** Supplied data follows **
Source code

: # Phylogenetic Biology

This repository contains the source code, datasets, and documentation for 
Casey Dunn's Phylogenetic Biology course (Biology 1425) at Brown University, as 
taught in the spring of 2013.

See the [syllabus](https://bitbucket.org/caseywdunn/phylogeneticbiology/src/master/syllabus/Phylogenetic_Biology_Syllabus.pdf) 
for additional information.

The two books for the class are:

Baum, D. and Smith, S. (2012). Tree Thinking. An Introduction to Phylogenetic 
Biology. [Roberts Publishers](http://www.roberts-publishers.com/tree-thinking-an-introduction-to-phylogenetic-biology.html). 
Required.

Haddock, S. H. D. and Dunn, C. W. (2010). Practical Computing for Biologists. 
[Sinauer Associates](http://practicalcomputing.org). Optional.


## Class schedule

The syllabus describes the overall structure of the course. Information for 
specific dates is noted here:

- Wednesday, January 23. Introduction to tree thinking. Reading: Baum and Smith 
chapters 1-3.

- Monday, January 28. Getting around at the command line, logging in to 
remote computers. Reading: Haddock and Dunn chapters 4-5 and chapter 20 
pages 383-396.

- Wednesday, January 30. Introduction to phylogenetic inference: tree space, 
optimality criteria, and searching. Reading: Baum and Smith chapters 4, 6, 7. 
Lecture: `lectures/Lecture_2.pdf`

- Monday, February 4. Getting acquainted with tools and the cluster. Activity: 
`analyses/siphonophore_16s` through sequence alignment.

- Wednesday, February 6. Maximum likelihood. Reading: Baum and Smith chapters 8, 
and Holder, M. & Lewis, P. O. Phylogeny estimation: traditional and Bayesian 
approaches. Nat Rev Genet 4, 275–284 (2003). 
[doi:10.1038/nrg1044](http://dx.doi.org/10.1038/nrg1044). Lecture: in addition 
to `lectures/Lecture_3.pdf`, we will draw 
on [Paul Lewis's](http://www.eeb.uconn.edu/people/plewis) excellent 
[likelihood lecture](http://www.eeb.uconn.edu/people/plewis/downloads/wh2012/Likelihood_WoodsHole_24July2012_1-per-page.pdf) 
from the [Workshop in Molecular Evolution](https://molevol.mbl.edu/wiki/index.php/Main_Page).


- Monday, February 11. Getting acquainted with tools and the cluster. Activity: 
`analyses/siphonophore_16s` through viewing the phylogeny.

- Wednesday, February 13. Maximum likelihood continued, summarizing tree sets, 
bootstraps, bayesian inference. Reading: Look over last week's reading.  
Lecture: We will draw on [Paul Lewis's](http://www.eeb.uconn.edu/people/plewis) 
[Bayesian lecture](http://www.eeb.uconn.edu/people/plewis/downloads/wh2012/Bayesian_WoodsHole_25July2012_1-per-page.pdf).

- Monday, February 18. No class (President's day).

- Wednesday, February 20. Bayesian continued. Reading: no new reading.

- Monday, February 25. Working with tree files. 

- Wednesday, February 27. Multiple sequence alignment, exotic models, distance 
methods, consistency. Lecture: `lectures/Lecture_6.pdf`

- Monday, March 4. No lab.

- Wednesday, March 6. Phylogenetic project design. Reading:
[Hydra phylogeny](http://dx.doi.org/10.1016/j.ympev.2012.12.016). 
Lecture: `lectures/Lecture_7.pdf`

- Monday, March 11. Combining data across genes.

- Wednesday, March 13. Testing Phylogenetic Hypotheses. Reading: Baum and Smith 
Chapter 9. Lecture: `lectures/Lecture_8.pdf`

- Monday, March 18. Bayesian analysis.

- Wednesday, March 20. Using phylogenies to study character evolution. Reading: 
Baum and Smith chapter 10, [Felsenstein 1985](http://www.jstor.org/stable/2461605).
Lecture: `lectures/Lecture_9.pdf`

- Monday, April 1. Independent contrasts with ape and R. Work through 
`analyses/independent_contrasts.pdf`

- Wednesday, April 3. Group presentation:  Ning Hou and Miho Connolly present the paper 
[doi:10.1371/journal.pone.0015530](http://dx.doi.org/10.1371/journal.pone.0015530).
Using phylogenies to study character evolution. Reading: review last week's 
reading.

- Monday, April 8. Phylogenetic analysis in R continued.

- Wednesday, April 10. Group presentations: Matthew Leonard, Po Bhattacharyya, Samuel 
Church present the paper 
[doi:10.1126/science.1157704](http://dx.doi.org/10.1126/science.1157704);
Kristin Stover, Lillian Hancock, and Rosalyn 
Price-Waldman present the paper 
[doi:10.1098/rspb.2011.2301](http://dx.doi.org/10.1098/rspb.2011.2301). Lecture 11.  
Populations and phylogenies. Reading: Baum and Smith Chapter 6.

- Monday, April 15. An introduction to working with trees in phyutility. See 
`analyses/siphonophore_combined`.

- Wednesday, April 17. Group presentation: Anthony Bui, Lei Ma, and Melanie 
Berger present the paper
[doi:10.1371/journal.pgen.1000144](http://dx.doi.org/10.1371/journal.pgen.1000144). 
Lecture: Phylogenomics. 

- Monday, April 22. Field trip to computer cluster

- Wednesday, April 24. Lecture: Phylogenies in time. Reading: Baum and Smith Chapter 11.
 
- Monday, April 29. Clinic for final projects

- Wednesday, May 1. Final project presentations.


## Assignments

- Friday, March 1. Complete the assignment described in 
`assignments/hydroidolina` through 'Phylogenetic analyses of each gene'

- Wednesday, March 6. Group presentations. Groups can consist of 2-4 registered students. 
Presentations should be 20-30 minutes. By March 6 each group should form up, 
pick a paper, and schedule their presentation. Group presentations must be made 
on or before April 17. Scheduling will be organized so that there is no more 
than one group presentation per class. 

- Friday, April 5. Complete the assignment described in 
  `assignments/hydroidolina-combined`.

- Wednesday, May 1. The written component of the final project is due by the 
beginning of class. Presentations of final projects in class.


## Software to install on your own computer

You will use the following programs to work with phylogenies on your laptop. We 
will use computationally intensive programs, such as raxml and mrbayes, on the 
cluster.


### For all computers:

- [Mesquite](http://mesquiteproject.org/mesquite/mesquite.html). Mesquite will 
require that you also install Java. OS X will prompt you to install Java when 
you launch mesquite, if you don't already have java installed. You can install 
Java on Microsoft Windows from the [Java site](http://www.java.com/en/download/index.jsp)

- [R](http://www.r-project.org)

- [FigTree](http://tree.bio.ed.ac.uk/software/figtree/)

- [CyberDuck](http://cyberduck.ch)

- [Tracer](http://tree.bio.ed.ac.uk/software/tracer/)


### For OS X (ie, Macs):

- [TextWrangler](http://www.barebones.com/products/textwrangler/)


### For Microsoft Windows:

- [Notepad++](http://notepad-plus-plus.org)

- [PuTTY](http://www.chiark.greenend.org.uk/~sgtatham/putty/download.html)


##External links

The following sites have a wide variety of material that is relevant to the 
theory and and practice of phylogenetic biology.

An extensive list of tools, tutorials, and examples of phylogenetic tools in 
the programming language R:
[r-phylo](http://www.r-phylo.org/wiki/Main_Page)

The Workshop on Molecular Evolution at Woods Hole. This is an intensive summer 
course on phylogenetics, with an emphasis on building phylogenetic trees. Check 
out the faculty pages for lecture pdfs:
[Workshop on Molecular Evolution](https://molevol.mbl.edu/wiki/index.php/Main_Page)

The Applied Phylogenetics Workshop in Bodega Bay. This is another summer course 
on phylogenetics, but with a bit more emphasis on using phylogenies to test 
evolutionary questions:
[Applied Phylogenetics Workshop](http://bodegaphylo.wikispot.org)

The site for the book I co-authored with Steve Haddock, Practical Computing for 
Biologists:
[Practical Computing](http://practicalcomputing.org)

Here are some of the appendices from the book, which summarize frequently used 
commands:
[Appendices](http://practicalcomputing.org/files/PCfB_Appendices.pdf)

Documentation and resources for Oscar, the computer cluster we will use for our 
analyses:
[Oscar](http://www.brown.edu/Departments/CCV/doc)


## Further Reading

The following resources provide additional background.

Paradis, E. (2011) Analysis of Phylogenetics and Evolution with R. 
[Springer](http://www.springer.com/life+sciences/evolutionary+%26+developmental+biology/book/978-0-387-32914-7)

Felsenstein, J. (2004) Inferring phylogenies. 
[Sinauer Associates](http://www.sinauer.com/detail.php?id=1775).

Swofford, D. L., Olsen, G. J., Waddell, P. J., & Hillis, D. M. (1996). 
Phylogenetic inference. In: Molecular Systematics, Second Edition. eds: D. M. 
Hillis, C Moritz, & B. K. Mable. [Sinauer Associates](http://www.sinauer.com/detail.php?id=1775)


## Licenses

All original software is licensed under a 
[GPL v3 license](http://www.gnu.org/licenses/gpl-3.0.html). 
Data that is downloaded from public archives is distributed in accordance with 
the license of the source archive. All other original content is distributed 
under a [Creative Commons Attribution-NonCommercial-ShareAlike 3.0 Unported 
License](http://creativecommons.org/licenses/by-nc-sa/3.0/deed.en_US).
** End of Supplied data **
» **Problem description**
What is needed is an exact copy of the lines above, from the one containing "- Monday, March 11." through the one containing "- Wednesday, March 20.", with nothing added.

» **Reply to the task**
- Monday, March 11. Combining data across genes.

- Wednesday, March 13. Testing Phylogenetic Hypotheses. Reading: Baum and Smith 
Chapter 9. Lecture: `lectures/Lecture_8.pdf`

- Monday, March 18. Bayesian analysis.

- Wednesday, March 20. Using phylogenies to study character evolution. Reading: 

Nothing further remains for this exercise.